* _WORK ORDER_: Exactly as written, set down the lines from the top of the entries through the line bearing "Create a reference", with every picture left out.

* _INFORMATION PROVIDED_:
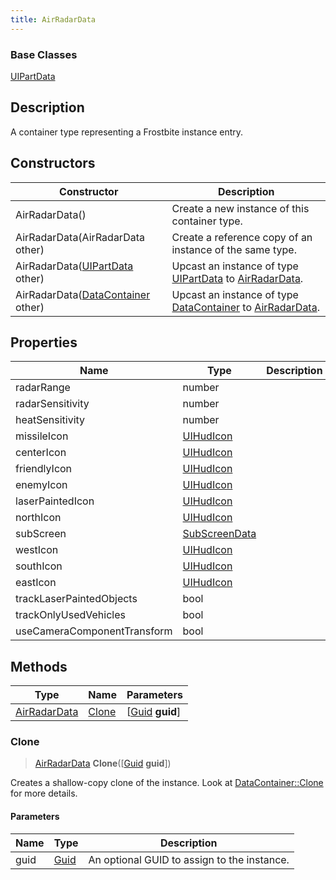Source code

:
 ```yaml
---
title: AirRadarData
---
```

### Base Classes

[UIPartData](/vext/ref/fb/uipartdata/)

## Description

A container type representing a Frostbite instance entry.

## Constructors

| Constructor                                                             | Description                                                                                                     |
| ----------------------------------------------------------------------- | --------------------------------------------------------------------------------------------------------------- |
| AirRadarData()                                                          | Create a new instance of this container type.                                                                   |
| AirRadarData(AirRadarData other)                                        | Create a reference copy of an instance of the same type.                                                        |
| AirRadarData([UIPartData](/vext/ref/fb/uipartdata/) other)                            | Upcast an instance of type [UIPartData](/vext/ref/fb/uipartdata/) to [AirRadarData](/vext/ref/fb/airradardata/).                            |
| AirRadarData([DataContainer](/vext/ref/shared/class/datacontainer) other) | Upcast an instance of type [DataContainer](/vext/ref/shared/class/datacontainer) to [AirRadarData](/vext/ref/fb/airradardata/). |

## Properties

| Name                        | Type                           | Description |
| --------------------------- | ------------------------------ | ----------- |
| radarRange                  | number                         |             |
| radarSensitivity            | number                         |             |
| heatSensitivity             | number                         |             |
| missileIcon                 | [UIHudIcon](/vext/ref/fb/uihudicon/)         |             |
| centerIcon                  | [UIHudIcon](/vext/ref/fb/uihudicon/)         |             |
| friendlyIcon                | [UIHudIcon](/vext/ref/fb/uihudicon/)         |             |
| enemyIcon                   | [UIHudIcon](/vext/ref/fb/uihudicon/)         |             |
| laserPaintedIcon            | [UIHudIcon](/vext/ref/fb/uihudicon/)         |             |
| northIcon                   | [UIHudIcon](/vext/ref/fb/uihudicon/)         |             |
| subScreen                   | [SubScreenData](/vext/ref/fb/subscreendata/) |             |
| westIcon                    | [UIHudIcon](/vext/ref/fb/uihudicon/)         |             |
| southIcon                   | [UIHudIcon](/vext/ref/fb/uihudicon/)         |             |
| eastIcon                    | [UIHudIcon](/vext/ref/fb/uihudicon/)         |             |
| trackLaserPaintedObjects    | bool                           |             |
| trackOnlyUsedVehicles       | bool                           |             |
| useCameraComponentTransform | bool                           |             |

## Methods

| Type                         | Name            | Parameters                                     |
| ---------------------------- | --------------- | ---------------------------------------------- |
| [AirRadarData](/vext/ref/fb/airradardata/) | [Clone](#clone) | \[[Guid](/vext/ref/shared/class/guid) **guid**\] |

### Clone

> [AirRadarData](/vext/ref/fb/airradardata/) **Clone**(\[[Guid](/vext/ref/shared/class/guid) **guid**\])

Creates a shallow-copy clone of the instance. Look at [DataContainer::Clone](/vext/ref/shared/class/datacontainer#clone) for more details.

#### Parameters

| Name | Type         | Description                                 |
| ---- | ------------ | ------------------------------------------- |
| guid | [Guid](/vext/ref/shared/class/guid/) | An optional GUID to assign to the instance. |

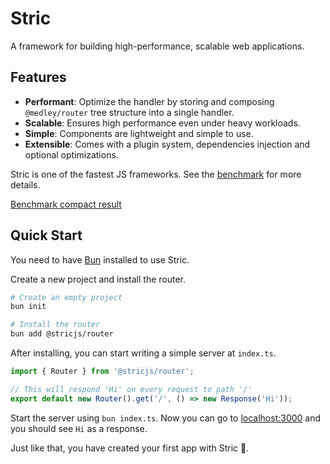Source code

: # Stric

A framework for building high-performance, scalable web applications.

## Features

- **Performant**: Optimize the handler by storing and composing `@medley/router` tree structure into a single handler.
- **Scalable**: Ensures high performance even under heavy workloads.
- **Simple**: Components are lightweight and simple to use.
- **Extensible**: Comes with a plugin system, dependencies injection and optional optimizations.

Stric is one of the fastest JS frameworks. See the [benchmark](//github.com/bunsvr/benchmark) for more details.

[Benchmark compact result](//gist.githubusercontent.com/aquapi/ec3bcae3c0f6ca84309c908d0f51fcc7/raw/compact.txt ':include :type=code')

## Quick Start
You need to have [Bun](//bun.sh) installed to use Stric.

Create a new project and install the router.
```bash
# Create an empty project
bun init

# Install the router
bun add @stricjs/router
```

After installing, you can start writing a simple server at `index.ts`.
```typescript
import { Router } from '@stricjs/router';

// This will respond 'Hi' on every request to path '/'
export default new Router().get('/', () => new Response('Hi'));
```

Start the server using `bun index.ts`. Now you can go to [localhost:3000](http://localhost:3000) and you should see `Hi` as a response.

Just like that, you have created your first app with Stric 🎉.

* _YOUR SOLUTION_:
Source code

:
 ```yaml
---
title: AirRadarData
---
```

### Base Classes

[UIPartData](/vext/ref/fb/uipartdata/)

## Description

A container type representing a Frostbite instance entry.

## Constructors

| Constructor                                                             | Description                                                                                                     |
| ----------------------------------------------------------------------- | --------------------------------------------------------------------------------------------------------------- |
| AirRadarData()                                                          | Create a new instance of this container type.                                                                   |
| AirRadarData(AirRadarData other)                                        | Create a reference copy of an instance of the same type.                                                        |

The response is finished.